*** Dataset excerpts ***

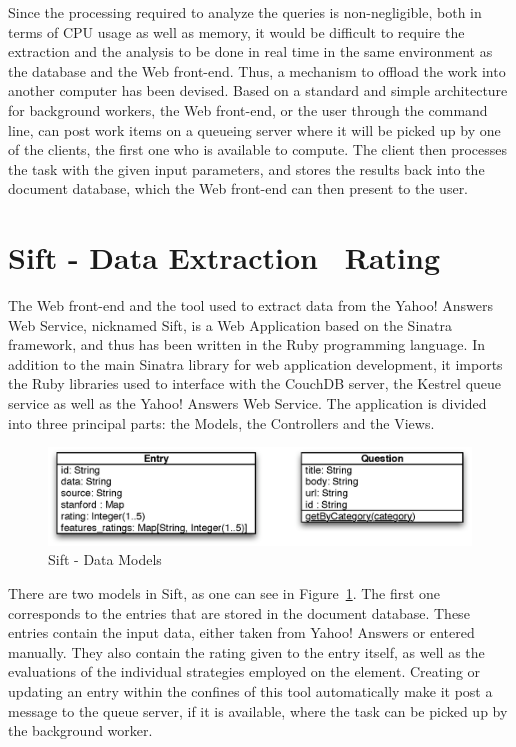 Since the processing required to analyze the queries is non-negligible, both in terms of CPU usage as well as memory, it would be difficult to require the extraction and the analysis to be done in real time in the same environment as the database and the Web front-end. Thus, a mechanism to offload the work into another computer has been devised. Based on a standard and simple architecture for background workers, the Web front-end, or the user through the command line, can post work items on a queueing server where it will be picked up by one of the clients, the first one who is available to compute. The client then processes the task with the given input parameters, and stores the results back into the document database, which the Web front-end can then present to the user.


\section{Sift - Data Extraction \amper\ Rating} %
\label{sec:sift_data_extraction_and_rating}

The Web front-end and the tool used to extract data from the Yahoo! Answers Web Service, nicknamed Sift, is a Web Application based on the Sinatra framework, and thus has been written in the Ruby programming language. In addition to the main Sinatra library for web application development, it imports the Ruby libraries used to interface with the CouchDB server, the Kestrel queue service as well as the Yahoo! Answers Web Service. The application is divided into three principal parts: the Models, the Controllers and the Views.

\begin{figure}[ht!]
  \begin{center}
    \includegraphics[width=\linewidth]{images/siftdatamodels}
  \end{center}
  \caption{Sift - Data Models}\label{fig:sift_data_models}
\end{figure}

There are two models in Sift, as one can see in Figure~\ref{fig:sift_data_models}. The first one corresponds to the entries that are stored in the document database. These entries contain the input data, either taken from Yahoo! Answers or entered manually. They also contain the rating given to the entry itself, as well as the evaluations of the individual strategies employed on the element. Creating or updating an entry within the confines of this tool automatically make it post a message to the queue server, if it is available, where the task can be picked up by the background worker.

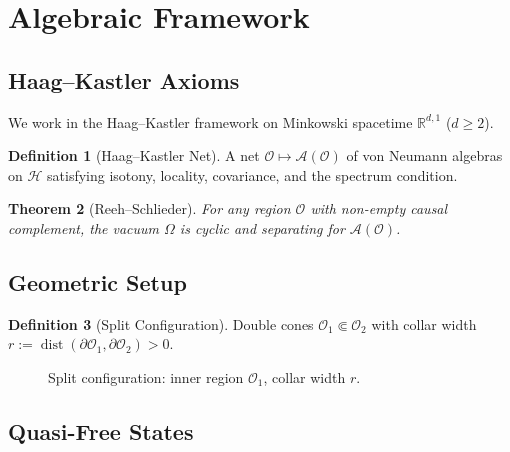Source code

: \documentclass[11pt,a4paper]{article}
\theoremstyle{plain}
\newtheorem{theorem}{Theorem}[section]
\theoremstyle{definition}
\newtheorem{definition}[theorem]{Definition}
\theoremstyle{remark}
\newcommand{\Aa}{\mathcal{A}}
\newcommand{\Oo}{\mathcal{O}}
\newcommand{\Hh}{\mathcal{H}}
\newcommand{\R}{\mathbb{R}}
\newcommand{\dist}{\operatorname{dist}}
\begin{document}
\section{Algebraic Framework}\label{sec:framework}

\subsection{Haag--Kastler Axioms}

We work in the Haag--Kastler framework \cite{Haag96} on Minkowski spacetime
$\R^{d,1}$ ($d \ge 2$).

\begin{definition}[Haag--Kastler Net]
A net $\Oo \mapsto \Aa(\Oo)$ of von Neumann algebras on $\Hh$ satisfying isotony,
locality, covariance, and the spectrum condition.
\end{definition}

\begin{theorem}[Reeh--Schlieder]
For any region $\Oo$ with non-empty causal complement, the vacuum $\Omega$ is cyclic
and separating for $\Aa(\Oo)$.
\end{theorem}

\subsection{Geometric Setup}

\begin{definition}[Split Configuration]
Double cones $\Oo_1 \Subset \Oo_2$ with collar width
$r := \dist(\partial \Oo_1, \partial \Oo_2) > 0$.
\end{definition}

\begin{figure}[ht]
\centering
{}
\caption{Split configuration: inner region $\Oo_1$, collar width $r$.}
\end{figure}

\subsection{Quasi-Free States}
\end{document}
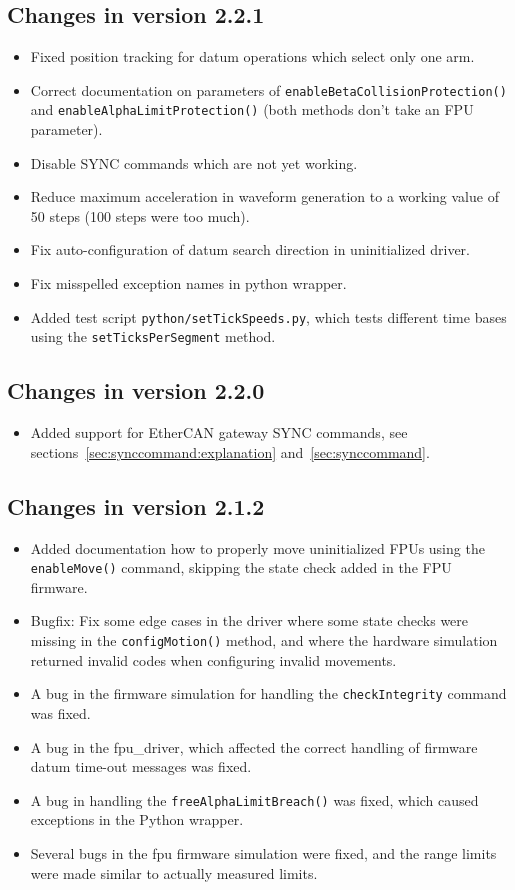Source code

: \documentclass[fontsize=12,a4paper]{scrreprt}
\begin{document}
\subsection*{Changes in version 2.2.1}
\begin{itemize}
\item Fixed position tracking for datum operations
  which select only one arm.
\item Correct documentation on parameters of \texttt{enableBetaCollisionProtection()}
  and \texttt{enableAlphaLimitProtection()} (both methods don't take an
  FPU parameter).
\item Disable SYNC commands which are not yet working.
\item Reduce maximum acceleration in waveform generation to
  a working value of 50 steps (100 steps were too much).
\item Fix auto-configuration of datum search direction
  in uninitialized driver.
\item Fix misspelled exception names in python wrapper.
\item Added test script \texttt{python/setTickSpeeds.py}, which tests
  different time bases using the \texttt{setTicksPerSegment} method.
\end{itemize}


\subsection*{Changes in version 2.2.0}
\begin{itemize}
\item Added support for EtherCAN gateway SYNC commands, see
  sections~\ref{sec:synccommand:explanation} and~\ref{sec:synccommand}.
\end{itemize}


\subsection*{Changes in version 2.1.2}
\begin{itemize}
\item Added documentation how to properly move uninitialized FPUs
  using the \texttt{enableMove()} command, skipping the state check
  added in the FPU firmware.
\item Bugfix: Fix some edge cases in the driver where some state
  checks were missing in the \texttt{configMotion()} method, and where
  the hardware simulation returned invalid codes when configuring
  invalid movements.
\item A bug in the firmware simulation for handling the
  \texttt{checkIntegrity} command was fixed.
\item A bug in the fpu\_driver, which affected the correct handling of
  firmware datum time-out messages was fixed.
\item A bug in handling the \texttt{freeAlphaLimitBreach()} was
  fixed, which caused exceptions in the Python wrapper.
\item Several bugs in the fpu firmware simulation were fixed, and the
  range limits were made similar to actually measured limits.
\end{itemize}
\end{document}
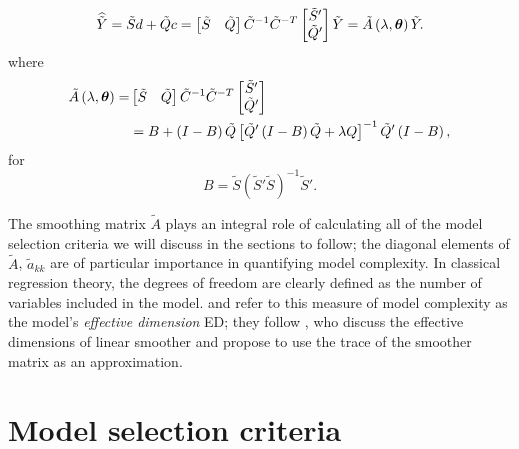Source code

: \documentclass[12pt]{article}
\newcommand{\tildeY}{\tilde{Y}}
\newcommand{\tildeQ}{\tilde{Q}}
\newcommand{\tildeA}{\tilde{A}}
\newcommand{\bftheta}{\mbox{\boldmath $\theta$}}
\newcommand{\tildeS}{\tilde{S}}
\theoremstyle{definition}
\begin{document}
\begin{equation} \label{eq:tildeY-hat-equals-tildeA-tildeY}
\widehat{\tildeY} = \tildeS d + \tildeQ c = \begin{bmatrix} \tildeS & \tildeQ \end{bmatrix} \tilde{C}^{-1} \tilde{C}^{-T} \begin{bmatrix} \tildeS' \\ \tildeQ' \end{bmatrix} \tildeY = \tildeA\left(\lambda, \bftheta\right) \tildeY.
\end{equation} 
\noindent
where
\begin{align}
\begin{split} \label{eq:cholesky-tildeA}
\tildeA\left(\lambda, \bftheta \right) =& \begin{bmatrix} \tildeS & \tildeQ \end{bmatrix} \tilde{C}^{-1} \tilde{C}^{-T} \begin{bmatrix} \tildeS' \\ \tildeQ' \end{bmatrix}  \\
&= B + \left(I - B\right) \tildeQ \left[\tildeQ'\left( I - B \right)\tildeQ + \lambda Q\right]^{-1} \tildeQ'\left(I - B\right),
\end{split}
\end{align} 
\noindent
for
\[
B = \tildeS\left(\tildeS' \tildeS \right)^{-1}\tildeS'.
\]


The smoothing matrix $\tildeA$ plays an integral role of calculating all of the model selection criteria we will discuss in the sections to follow;  the diagonal elements of $\tildeA$, $\tilde{a}_{kk}$ are of particular importance in quantifying  model complexity. In classical regression theory, the degrees of freedom are clearly defined as the number of variables included in the model. \citet{eilers1996flexible} and\citet{marx2005multidimensional} refer to this measure of model complexity as the model's \emph{effective dimension} ED; they follow \citet{hastie1990generalized}, who discuss the effective dimensions of linear smoother and propose to use the trace of the smoother matrix as an approximation. 

\section{Model selection criteria}
\end{document}
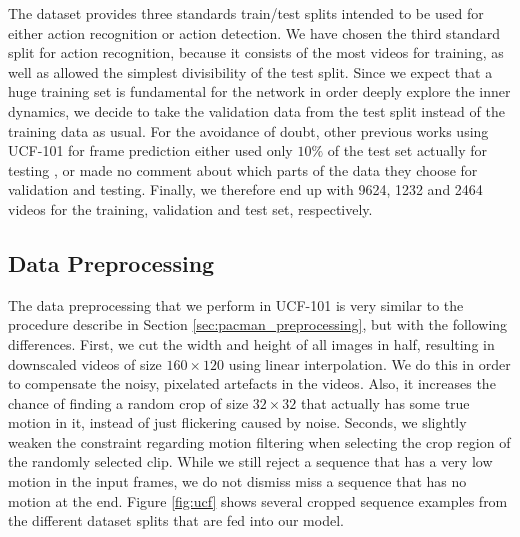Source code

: The dataset provides three standards train/test splits intended to be used for either action recognition or action detection. We have chosen the third standard split for action recognition, because it consists of the most videos for training, as well as allowed the simplest divisibility of the test split. Since we expect that a huge training set is fundamental for the network in order deeply explore the inner dynamics, we decide to take the validation data from the test split instead of the training data as usual. For the avoidance of doubt, other previous works using UCF-101 for frame prediction either used only $ 10\% $ of the test set actually for testing \parencite[p. 12]{deep_multiscale_video_pred}, or made no comment about which parts of the data they choose for validation and testing. Finally, we therefore end up with \num{9624}, \num{1232} and \num{2464} videos for the training, validation and test set, respectively.


\subsection{Data Preprocessing}

The data preprocessing that we perform in UCF-101 is very similar to the procedure describe in Section \ref{sec:pacman_preprocessing}, but with the following differences. First, we cut the width and height of all images in half, resulting in downscaled videos of size $160 \times 120$ using linear interpolation. We do this in order to compensate the noisy, pixelated artefacts in the videos. Also, it increases the chance of finding a random crop of size $ 32 \times 32 $ that actually has some true motion in it, instead of just flickering caused by noise. Seconds, we slightly weaken the constraint regarding motion filtering when selecting the crop region of the randomly selected clip. While we still reject a sequence that has a very low motion in the input frames, we do not dismiss miss a sequence that has no motion at the end. Figure \ref{fig:ucf} shows several cropped sequence examples from the different dataset splits that are fed into our model.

***

How many lines of the material contain the string "definition"? Answer with that number alone.

7